After estimating Ordinary Least Squares or OLS in Rstudio, we must ensure that the model is a good fit. The model must satisfy the assumptions of OLS including heteroscedasticity, no multicollinearity, normality of residuals and no autocorrelation. We can apply several tests and generate plots to check for the goodness of fit of a model.

Here, we will estimate the same OLS model as we did in the earlier post on OLS estimation. After this, we will illustrate the estimation of various tests and procedures essential for determining the fit of any OLS model.

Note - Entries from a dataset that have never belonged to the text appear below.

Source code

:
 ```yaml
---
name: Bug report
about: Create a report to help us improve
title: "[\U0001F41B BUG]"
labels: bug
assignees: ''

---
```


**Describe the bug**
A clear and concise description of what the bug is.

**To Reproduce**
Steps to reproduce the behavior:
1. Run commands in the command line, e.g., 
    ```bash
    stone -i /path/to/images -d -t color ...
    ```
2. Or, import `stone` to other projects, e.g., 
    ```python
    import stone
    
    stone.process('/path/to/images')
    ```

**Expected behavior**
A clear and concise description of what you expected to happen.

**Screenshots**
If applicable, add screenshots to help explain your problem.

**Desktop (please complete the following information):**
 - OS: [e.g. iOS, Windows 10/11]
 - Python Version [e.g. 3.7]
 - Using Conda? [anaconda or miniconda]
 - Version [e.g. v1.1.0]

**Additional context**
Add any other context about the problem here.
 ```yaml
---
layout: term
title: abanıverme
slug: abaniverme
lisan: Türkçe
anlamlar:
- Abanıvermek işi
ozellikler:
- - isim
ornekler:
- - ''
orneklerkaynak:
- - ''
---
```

Our analysis will focus on the following:

- Checking the normality assumption of residuals using plots.
- Reporting the Standard errors, P-values, R-square, Adjusted R-square, Confidence intervals and Anova results.
- Testing for heteroscedasticity using several tests and plots.
- Check for the problem of multicollinearity.
- Perform tests of autocorrelation and generate Autocorrelation (ACF) and Partial autocorrelation (PACF) plots.

## Goodness of fit: code and results

We will use the **“mtcars”** data available in
**“datasets” package** to estimate an OLS model. First step
involves loading the libraries and the dataset, followed by the
analysis.

Here we will illustrate the tests for **Heterocedasticity,
Multicollinearity and Autocorrelation** that can be conducted
easily using R or Rstudio.

**OLS Estimation, Confidence Intervals, Anova and Normality of
Residuals**

The **“lm”** is used to estimate the OLS model. For
Goodness of fit, the function automatically estimates **Standard
Errors, P-values, R-square and Adjusted R-square**.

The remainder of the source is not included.